For the six months ended June 30, 2008, the Company recorded compensation expense of $1.1 million and capitalized $0.3 million to property, plant and equipment with a corresponding offset recorded in liabilities. The compensation expense was based on the trading price of the Company's shares on June 30, 2008.



The following table summarizes the change in RSU for the six months ended
June 30, 2008:

June 30, 2008
----------------------------------------------------------------------------
Number
----------------------------------------------------------------------------
Balance, beginning of period -
----------------------------------------------------------------------------
Granted 352,693
Forfeited (1,220)
----------------------------------------------------------------------------
Balance, end of period 351,473
----------------------------------------------------------------------------
----------------------------------------------------------------------------

The following table summarizes the change in compensation liability relating
to the RSU's:

June 30, 2008
----------------------------------------------------------------------------
Amount
----------------------------------------------------------------------------
Balance, beginning of period $ -
Change in liabilities during the period 1,454
----------------------------------------------------------------------------
Balance, end of period $ 1,454
----------------------------------------------------------------------------
----------------------------------------------------------------------------
Current portion of compensation liability (included in
accounts and accrued liabilities) $ 741
Long-term portion of compensation liability $ 713
----------------------------------------------------------------------------
----------------------------------------------------------------------------

 


8. Capital risk management

The Company's objectives when managing capital are: (i) to deploy capital to provide an appropriate return on investment to its shareholders; (ii) to maintain financial flexibility in order to preserve its ability to meet financial obligations; and (iii) to maintain a capital structure that provides financial flexibility to execute on strategic opportunities.

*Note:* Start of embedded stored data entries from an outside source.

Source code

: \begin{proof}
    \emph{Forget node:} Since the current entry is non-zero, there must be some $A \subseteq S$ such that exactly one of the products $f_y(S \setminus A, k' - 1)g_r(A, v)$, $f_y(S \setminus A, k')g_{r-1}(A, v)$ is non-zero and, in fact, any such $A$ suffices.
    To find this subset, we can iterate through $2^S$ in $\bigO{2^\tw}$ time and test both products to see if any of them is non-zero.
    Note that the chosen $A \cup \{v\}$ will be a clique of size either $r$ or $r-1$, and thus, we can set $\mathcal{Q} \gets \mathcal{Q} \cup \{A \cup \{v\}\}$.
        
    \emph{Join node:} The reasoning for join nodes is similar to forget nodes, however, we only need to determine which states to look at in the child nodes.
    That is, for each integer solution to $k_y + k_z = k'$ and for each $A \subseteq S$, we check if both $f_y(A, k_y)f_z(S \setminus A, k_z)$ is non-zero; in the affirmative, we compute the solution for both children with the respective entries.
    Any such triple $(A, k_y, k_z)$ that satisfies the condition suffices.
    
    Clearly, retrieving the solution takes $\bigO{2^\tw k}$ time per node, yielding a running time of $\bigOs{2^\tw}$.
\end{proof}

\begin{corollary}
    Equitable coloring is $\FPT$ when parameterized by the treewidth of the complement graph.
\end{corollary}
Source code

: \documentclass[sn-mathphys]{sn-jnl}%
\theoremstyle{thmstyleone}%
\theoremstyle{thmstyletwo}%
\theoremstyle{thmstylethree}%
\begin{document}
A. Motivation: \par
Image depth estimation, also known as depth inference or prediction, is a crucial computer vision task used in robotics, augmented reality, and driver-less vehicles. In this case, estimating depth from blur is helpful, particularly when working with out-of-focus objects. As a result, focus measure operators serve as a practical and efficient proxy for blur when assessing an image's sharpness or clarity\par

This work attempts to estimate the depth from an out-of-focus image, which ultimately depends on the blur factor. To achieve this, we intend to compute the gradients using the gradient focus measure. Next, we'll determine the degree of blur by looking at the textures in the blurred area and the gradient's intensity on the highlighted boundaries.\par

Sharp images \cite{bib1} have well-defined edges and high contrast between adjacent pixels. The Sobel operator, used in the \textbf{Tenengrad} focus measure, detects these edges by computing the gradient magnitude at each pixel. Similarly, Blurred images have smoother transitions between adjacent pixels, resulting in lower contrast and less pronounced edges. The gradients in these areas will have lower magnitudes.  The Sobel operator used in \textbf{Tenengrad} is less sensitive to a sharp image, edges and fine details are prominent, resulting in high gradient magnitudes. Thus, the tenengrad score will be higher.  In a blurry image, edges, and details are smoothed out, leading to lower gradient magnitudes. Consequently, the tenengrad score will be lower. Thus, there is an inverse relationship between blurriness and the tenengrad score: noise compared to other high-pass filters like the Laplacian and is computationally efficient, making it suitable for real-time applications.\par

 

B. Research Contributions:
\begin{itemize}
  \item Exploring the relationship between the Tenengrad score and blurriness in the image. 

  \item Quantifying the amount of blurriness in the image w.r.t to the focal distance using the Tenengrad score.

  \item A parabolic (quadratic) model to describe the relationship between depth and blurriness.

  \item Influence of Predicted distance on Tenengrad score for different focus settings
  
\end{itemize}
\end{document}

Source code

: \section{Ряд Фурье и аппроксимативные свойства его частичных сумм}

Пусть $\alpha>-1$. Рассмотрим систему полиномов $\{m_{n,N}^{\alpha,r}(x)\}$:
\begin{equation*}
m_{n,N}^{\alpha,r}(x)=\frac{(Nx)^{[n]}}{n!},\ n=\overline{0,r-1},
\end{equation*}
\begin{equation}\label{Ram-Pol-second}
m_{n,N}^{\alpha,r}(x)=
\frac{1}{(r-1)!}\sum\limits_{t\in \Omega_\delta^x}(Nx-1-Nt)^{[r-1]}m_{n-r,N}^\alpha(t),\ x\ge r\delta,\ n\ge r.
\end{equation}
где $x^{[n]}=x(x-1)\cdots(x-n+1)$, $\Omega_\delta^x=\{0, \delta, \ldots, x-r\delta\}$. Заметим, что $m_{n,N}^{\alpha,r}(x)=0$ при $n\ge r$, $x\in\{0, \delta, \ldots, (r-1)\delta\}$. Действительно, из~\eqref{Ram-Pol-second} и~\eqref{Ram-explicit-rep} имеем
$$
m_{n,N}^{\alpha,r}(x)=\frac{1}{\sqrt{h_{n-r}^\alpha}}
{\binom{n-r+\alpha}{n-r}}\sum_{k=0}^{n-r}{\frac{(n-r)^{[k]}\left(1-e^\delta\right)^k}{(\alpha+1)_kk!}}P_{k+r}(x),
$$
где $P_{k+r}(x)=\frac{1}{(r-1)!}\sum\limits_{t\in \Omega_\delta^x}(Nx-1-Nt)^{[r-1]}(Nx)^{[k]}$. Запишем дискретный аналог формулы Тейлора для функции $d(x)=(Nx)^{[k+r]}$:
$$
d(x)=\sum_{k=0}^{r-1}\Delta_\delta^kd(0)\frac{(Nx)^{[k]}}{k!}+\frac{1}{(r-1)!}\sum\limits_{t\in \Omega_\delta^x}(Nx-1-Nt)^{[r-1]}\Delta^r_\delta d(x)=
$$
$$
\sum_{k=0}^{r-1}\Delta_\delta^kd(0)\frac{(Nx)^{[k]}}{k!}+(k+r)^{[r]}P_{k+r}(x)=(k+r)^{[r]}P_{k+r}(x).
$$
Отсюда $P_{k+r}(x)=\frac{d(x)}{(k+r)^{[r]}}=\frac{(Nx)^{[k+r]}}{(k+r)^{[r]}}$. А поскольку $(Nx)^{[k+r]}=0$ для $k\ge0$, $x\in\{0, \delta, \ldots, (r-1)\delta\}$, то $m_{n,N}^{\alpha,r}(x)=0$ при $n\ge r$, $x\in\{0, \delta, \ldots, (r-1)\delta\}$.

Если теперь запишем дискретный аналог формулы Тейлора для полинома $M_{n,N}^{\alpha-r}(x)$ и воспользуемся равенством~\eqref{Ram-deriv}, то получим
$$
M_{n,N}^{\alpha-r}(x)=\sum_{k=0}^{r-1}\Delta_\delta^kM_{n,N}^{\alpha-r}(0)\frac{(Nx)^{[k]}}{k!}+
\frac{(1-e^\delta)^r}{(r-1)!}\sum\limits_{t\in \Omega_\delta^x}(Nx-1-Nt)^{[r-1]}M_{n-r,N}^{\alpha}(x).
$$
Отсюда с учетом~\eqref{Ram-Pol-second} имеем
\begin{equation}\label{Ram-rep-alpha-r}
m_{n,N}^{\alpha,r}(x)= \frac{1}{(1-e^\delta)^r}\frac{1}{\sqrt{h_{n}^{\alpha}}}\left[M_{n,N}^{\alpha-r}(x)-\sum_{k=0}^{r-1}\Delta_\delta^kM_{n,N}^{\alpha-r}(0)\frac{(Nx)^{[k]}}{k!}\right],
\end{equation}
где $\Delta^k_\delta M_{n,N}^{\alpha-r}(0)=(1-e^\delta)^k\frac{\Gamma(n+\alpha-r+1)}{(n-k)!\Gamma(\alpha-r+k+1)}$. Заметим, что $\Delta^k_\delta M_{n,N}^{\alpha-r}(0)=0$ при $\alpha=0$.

The Company's strategy is designed and formulated to maintain a flexible capital structure consistent with the objectives as stated above and to respond to changes in economic conditions and the risk characteristics of the underlying assets. The Company considers its capital structure to include share capital, bank loan, and working capital. In order to maintain or adjust its capital structure, the Company may issue new shares, raise debt, refinance existing debt and adjust capital spending.

A key measure the Company utilizes in evaluating its capital structure is the ratio of net debt to annualized funds from operations. The ratio is calculated as net debt, defined as outstanding bank loan plus or minus working capital, divided by cash flow from operations before asset retirement expenditures and changes in non-cash working capital for the most recent calendar quarter. The Company's strategy is to maintain a net debt to annualized funds from operations ratio of less than 2.0:1. At June 30, 2008, the Company had a ratio of net debt to annualized cash flow of 1.0:1 (2007 - 1.6:1).

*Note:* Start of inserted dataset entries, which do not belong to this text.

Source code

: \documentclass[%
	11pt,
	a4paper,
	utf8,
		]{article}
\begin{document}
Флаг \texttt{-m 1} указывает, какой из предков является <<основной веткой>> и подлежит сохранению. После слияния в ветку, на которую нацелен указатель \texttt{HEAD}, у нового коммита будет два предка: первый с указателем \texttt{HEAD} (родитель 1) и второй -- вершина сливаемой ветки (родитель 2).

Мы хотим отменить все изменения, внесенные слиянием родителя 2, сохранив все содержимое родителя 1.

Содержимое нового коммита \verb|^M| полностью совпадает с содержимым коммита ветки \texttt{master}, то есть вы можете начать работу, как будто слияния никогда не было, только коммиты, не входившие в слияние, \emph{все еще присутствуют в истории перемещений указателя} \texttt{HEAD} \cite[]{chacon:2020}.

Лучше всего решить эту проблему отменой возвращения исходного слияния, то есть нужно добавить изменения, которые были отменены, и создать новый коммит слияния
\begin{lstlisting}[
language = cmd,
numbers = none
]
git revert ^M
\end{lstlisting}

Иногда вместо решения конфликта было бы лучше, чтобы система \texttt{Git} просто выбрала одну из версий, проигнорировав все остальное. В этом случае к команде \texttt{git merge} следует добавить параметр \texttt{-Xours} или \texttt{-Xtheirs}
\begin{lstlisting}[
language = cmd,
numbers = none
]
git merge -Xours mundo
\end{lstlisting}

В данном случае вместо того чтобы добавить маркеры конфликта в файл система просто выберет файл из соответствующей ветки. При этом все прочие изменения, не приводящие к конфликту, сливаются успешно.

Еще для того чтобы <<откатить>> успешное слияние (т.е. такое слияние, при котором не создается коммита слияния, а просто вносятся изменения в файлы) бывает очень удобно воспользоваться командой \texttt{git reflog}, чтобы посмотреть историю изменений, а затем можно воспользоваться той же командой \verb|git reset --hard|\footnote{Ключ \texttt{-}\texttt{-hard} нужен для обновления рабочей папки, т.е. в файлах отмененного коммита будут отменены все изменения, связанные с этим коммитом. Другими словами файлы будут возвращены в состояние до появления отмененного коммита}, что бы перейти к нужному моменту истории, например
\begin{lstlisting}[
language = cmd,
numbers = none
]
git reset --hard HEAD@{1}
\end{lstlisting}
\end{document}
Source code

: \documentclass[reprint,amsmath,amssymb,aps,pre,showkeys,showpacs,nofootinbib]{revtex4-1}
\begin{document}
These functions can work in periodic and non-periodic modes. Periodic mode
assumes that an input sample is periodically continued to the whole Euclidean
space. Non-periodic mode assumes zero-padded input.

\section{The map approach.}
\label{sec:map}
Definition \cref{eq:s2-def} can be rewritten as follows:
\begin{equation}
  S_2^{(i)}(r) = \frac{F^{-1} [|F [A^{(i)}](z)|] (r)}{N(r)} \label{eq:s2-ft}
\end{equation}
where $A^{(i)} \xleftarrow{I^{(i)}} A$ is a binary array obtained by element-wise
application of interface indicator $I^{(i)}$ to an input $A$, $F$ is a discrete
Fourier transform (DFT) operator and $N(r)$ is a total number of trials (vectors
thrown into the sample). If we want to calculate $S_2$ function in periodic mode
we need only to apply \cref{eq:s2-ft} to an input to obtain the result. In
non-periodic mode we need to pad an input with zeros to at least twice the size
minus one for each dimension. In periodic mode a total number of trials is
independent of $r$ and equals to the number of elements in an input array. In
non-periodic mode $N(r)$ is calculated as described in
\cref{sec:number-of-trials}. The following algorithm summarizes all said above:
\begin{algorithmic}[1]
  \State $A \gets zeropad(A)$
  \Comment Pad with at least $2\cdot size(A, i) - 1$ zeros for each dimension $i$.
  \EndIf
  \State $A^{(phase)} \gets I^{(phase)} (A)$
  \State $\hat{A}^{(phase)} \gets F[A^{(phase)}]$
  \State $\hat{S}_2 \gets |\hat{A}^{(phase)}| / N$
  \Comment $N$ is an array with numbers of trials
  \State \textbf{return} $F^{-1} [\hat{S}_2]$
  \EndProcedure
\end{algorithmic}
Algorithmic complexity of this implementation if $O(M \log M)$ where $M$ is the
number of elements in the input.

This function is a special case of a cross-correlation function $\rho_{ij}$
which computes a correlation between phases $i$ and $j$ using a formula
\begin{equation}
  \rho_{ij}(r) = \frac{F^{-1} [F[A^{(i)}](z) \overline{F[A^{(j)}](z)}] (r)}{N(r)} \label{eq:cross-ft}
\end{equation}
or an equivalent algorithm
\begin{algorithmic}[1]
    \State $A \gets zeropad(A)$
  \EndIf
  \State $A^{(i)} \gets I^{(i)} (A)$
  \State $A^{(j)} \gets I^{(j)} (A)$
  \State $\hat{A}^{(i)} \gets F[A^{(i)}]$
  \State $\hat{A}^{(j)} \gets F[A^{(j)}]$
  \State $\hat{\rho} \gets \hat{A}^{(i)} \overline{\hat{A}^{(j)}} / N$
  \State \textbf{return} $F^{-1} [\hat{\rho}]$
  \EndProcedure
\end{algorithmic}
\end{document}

The Company's share capital is not subject to external restrictions; however the credit facility borrowing commitment is based on the lender's semi-annual review of the Company's petroleum and natural gas reserves. There were no changes to the Company's approach to capital management during the quarter.

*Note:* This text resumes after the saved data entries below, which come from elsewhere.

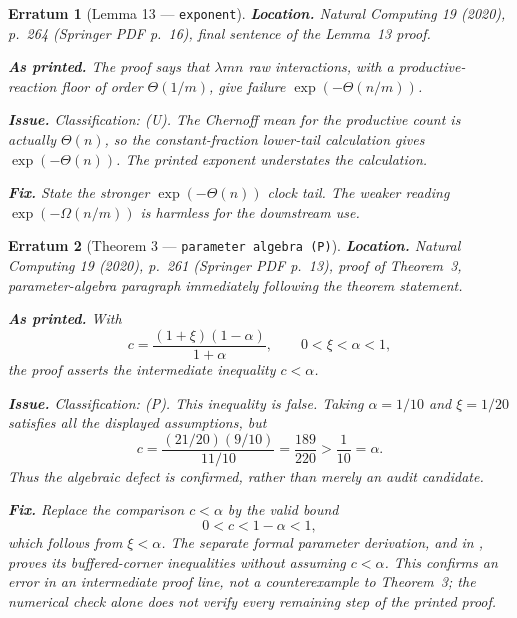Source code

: \documentclass[11pt]{article}
\theoremstyle{erratumstyle}
\newtheorem{erratum}{Erratum}
\begin{document}
\begin{erratum}[Lemma 13 --- \texttt{exponent}]
\textbf{Location.} \emph{Natural Computing} 19 (2020), p.~264
(Springer PDF p.~16), final sentence of the Lemma~13 proof.

\medskip
\textbf{As printed.} The proof says that $\lambda mn$ raw interactions, with
a productive-reaction floor of order $\Theta(1/m)$, give failure
$\exp(-\Theta(n/m))$.

\medskip
\textbf{Issue.} Classification: (U). The Chernoff mean for the productive
count is actually $\Theta(n)$, so the constant-fraction lower-tail calculation
gives $\exp(-\Theta(n))$. The printed exponent understates the calculation.

\medskip
\textbf{Fix.} State the stronger $\exp(-\Theta(n))$ clock tail. The weaker
reading $\exp(-\Omega(n/m))$ is harmless for the downstream use.
\end{erratum}

\begin{erratum}[Theorem 3 --- \texttt{parameter algebra (P)}]
\textbf{Location.} \emph{Natural Computing} 19 (2020), p.~261
(Springer PDF p.~13), proof of Theorem~3, parameter-algebra paragraph
immediately following the theorem statement.

\medskip
\textbf{As printed.} With
\[
  c=\frac{(1+\xi)(1-\alpha)}{1+\alpha},
  \qquad 0<\xi<\alpha<1,
\]
the proof asserts the intermediate inequality $c<\alpha$.

\medskip
\textbf{Issue.} Classification: (P). This inequality is false. Taking
$\alpha=1/10$ and $\xi=1/20$ satisfies all the displayed assumptions, but
\[
  c=\frac{(21/20)(9/10)}{11/10}
    =\frac{189}{220}>\frac1{10}=\alpha.
\]
Thus the algebraic defect is confirmed, rather than merely an audit
candidate.

\medskip
\textbf{Fix.} Replace the comparison $c<\alpha$ by the valid bound
\[
  0<c<1-\alpha<1,
\]
which follows from $\xi<\alpha$. The separate formal parameter derivation,
 and
 in
, proves its buffered-corner inequalities
without assuming $c<\alpha$. This confirms an error in an intermediate
proof line, not a counterexample to Theorem~3; the numerical check alone
does not verify every remaining step of the printed proof.
\end{erratum}
\end{document}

9. Risk management activities

(a) Financial instruments

The Company's financial instruments recognized in the consolidated balance sheet consist of cash and cash equivalents, accounts receivable, financial derivative contracts, substantially all current liabilities, and bank loan. Unless otherwise noted, carrying values reflect the current fair value of the Company's financial instruments due to their short-term maturities. The estimated fair values of recognized financial instruments have been determined based on the Company's assessment of available market information and appropriate methodologies, through comparisons to similar instruments, or third party quotes.



(i) As at June 30, 2008, the Company has entered into the following crude
oil contracts:

Volume Average Price (Cdn$/bbl) Term
----------------------------------------------------------------------------
500 bbls/d CDN. $66.50-Bow River April 1, 2008-December 31, 2008
750 bbls/d CDN. $70.01-CDN. $86.68-WTI July 1, 2008-December 31, 2008
1,000 bbls/d CDN. $64.00-Bow River January 1, 2009-December 31, 2009
1,000 bbls/d CDN. $95.01-CDN. $110.01-WTI January 1, 2009-December 31, 2009

As at June 30, 2008, the Company has entered into the following natural
gas contracts:

Volume Average Price (Cdn$/gj) Term
----------------------------------------------------------------------------
20,000 gj/d CDN. $7.50-$8.42-AECO April 1, 2008 - October 31, 2008
10,000 gj/d CDN. $8.00-$10.13-AECO November 1, 2008 - March 31, 2009

As at June 30, 2008, the mark to market value of the financial
instruments was a loss of $51.5 million.

(ii) Physical sale contracts

As at June 30, 2008, the Company has entered into direct sale natural
gas contracts as follows:

Volume Average Price (Cdn$/gj) Term
----------------------------------------------------------------------------
50,000 gj/d CDN. $7.27-$7.43-AECO April 1, 2008-October 31, 2008
40,000 gj/d CDN. $8.59-$10.38-AECO November 1, 2008-March 31, 2009

 


(b) Credit risk

Credit risk is the risk of financial loss to the Company if a counterparty to a financial instrument fails to meet its contractual obligation. The Company is exposed to credit risk with respect to its accounts receivables. Most of the Company's accounts receivable arises from transactions with joint venture partners and oil and natural gas sales with petroleum and natural gas marketers. The Company mitigates its credit risk by entering into contracts with established counterparties and reviewing its exposure to individual counterparties on a regular basis.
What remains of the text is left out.